**Exercise aim**
Filter these records by the string "server", copying each line that holds it.

**Records to use**
......
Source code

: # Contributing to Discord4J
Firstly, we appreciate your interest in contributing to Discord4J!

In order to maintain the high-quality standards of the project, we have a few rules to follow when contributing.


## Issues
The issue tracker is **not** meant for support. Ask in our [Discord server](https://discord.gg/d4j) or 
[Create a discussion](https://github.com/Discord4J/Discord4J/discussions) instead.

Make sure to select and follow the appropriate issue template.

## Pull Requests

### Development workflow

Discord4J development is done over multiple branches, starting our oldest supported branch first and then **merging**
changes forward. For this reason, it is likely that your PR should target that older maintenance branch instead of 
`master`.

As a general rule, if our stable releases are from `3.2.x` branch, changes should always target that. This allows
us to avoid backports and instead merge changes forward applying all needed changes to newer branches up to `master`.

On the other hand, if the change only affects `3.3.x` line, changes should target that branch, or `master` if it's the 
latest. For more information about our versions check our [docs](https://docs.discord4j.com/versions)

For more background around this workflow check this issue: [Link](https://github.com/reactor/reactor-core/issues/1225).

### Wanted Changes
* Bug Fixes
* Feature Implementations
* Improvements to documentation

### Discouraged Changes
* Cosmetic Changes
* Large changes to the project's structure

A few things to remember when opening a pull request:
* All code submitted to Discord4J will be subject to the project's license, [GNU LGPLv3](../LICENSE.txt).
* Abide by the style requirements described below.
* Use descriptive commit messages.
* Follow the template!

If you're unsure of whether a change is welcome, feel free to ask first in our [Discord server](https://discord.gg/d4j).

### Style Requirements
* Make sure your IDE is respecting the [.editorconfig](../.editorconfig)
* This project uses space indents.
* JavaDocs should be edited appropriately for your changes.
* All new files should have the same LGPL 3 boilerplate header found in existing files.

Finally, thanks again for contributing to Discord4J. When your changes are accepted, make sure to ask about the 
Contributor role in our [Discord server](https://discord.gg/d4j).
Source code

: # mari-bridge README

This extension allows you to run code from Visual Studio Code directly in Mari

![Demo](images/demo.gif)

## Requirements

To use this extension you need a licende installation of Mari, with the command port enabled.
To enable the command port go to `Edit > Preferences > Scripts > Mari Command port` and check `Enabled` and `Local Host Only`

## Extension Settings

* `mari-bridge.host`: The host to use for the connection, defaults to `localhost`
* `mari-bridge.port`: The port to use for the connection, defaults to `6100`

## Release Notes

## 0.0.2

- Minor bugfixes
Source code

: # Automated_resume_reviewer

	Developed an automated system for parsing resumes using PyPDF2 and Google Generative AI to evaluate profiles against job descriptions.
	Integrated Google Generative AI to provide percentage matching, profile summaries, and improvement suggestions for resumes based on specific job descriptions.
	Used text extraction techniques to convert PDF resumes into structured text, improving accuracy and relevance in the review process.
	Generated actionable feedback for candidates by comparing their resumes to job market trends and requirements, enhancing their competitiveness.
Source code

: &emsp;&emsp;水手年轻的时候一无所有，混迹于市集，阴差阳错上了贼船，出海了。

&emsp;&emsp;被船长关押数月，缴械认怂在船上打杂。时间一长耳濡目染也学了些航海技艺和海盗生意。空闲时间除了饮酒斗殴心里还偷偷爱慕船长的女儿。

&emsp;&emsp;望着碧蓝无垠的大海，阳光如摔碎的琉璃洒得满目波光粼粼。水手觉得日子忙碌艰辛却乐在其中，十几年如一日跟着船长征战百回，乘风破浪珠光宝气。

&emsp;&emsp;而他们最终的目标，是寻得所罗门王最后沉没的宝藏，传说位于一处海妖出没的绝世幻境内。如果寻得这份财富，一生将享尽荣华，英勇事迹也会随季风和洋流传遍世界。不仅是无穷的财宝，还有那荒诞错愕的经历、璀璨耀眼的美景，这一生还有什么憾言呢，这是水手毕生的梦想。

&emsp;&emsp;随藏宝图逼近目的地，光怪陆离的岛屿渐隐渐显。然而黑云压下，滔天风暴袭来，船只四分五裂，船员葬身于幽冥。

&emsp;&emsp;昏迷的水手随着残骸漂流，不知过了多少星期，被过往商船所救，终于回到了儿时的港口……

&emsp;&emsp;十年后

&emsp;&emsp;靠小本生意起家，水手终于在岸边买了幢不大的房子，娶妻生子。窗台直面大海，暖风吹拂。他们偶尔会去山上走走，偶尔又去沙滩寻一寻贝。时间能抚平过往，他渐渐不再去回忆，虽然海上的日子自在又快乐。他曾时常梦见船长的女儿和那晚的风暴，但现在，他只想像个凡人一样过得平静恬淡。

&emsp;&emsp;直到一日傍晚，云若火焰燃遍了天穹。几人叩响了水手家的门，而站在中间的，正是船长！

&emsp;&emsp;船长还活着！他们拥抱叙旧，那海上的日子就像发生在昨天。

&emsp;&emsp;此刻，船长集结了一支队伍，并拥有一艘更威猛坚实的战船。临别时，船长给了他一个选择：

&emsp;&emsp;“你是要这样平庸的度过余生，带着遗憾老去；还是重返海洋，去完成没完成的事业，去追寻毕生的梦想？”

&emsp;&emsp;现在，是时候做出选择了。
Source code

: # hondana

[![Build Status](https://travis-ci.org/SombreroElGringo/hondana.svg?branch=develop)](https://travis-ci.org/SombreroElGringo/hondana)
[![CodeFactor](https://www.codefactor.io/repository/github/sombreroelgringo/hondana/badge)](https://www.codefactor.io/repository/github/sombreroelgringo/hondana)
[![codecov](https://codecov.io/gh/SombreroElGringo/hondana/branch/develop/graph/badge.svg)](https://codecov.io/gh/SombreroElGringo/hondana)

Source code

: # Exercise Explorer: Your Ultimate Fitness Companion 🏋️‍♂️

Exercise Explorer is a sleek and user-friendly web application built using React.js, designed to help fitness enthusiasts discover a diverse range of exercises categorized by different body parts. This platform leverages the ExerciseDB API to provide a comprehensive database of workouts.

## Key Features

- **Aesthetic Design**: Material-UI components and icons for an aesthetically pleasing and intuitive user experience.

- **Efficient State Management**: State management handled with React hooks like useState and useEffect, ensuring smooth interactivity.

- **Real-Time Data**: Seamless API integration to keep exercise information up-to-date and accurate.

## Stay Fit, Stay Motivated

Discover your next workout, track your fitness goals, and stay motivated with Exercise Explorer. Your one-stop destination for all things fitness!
......
**Answer for the task**
The issue tracker is **not** meant for support. Ask in our [Discord server](https://discord.gg/d4j) or 
If you're unsure of whether a change is welcome, feel free to ask first in our [Discord server](https://discord.gg/d4j).
Contributor role in our [Discord server](https://discord.gg/d4j).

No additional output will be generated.